## Action item
Keep only those lines of the records that include the string "README".

(Extracted material begins)

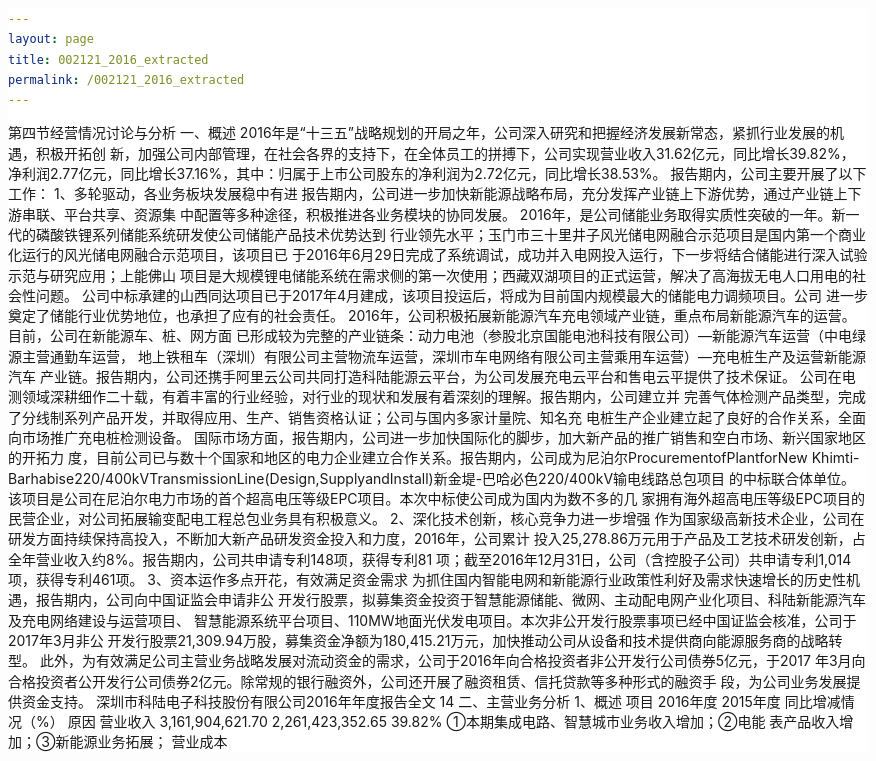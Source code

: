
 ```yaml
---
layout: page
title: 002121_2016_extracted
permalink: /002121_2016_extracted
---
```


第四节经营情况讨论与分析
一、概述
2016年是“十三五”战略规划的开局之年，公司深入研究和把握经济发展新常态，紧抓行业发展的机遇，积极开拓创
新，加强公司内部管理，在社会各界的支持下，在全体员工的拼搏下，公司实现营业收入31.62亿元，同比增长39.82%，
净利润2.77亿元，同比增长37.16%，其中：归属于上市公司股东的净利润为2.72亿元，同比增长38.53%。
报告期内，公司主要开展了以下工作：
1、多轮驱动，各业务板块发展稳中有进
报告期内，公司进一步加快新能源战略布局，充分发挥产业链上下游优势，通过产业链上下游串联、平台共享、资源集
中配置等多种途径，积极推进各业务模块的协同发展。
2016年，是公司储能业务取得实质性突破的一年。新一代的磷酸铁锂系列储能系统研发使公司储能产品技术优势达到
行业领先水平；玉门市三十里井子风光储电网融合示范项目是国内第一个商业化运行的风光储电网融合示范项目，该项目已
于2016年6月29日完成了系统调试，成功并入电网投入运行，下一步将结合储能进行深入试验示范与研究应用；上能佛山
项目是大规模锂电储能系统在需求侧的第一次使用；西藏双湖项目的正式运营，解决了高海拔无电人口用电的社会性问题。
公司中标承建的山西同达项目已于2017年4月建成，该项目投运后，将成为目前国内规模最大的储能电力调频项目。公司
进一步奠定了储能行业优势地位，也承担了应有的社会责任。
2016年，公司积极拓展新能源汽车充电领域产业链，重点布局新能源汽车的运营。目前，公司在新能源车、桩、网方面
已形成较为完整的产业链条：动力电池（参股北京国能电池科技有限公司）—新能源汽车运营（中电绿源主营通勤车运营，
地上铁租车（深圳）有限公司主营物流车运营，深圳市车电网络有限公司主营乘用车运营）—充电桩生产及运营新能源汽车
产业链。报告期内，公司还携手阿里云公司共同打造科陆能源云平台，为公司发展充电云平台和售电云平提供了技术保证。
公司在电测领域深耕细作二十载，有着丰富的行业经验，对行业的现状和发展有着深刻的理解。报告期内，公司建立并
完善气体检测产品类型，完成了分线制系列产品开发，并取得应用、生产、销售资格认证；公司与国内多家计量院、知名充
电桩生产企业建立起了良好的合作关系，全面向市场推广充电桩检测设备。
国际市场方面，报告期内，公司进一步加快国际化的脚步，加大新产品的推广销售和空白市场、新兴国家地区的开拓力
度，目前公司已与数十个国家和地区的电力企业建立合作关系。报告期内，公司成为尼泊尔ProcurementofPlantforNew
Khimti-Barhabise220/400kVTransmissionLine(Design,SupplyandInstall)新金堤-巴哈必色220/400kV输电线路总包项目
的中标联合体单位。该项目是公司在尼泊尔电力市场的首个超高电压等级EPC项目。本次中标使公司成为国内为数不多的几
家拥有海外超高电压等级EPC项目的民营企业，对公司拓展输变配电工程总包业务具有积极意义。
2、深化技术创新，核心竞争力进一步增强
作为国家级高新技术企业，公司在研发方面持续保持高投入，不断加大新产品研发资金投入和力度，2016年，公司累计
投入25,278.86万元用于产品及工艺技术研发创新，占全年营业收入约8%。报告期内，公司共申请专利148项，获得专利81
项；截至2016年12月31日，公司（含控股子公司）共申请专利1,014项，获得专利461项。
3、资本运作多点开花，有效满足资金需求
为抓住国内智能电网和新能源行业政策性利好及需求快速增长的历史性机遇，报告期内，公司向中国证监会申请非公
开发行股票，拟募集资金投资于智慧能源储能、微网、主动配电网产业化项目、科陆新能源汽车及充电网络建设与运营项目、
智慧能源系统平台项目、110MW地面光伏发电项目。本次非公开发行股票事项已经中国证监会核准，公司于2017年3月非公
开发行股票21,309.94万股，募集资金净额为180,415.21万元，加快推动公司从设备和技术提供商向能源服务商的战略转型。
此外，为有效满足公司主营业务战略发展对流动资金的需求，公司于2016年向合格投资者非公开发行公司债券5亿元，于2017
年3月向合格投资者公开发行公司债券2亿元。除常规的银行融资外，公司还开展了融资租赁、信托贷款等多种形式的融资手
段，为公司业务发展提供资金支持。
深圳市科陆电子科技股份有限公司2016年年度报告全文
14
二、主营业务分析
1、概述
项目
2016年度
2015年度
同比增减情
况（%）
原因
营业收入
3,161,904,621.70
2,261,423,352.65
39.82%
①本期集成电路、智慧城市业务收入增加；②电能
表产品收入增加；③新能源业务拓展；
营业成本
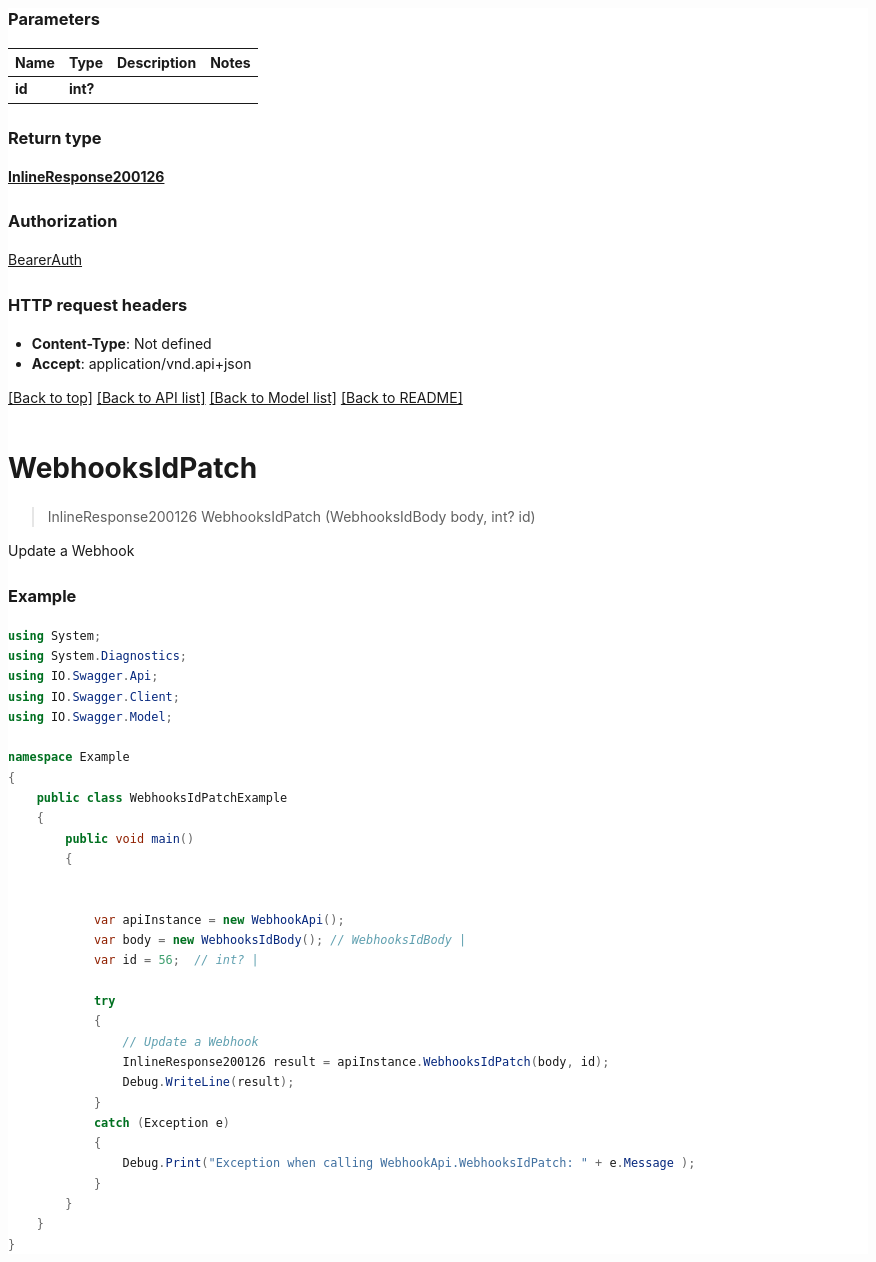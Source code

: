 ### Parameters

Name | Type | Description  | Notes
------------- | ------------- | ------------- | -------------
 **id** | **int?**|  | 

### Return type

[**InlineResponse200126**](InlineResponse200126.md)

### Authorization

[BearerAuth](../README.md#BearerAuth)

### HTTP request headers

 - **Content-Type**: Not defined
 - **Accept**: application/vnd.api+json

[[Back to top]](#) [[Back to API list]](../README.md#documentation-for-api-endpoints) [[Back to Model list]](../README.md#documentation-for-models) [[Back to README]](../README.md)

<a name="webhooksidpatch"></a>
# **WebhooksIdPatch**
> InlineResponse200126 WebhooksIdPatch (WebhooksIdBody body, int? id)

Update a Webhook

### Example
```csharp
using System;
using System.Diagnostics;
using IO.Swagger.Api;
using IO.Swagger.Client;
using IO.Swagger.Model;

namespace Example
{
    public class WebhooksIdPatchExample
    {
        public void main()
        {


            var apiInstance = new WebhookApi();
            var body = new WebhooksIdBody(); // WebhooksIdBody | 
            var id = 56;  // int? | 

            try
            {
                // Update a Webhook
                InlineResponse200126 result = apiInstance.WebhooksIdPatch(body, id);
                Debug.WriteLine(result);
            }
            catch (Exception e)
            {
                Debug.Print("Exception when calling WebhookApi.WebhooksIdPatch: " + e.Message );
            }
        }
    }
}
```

(Extracted material ends)

## Finished task
[BearerAuth](../README.md#BearerAuth)
[[Back to top]](#) [[Back to API list]](../README.md#documentation-for-api-endpoints) [[Back to Model list]](../README.md#documentation-for-models) [[Back to README]](../README.md)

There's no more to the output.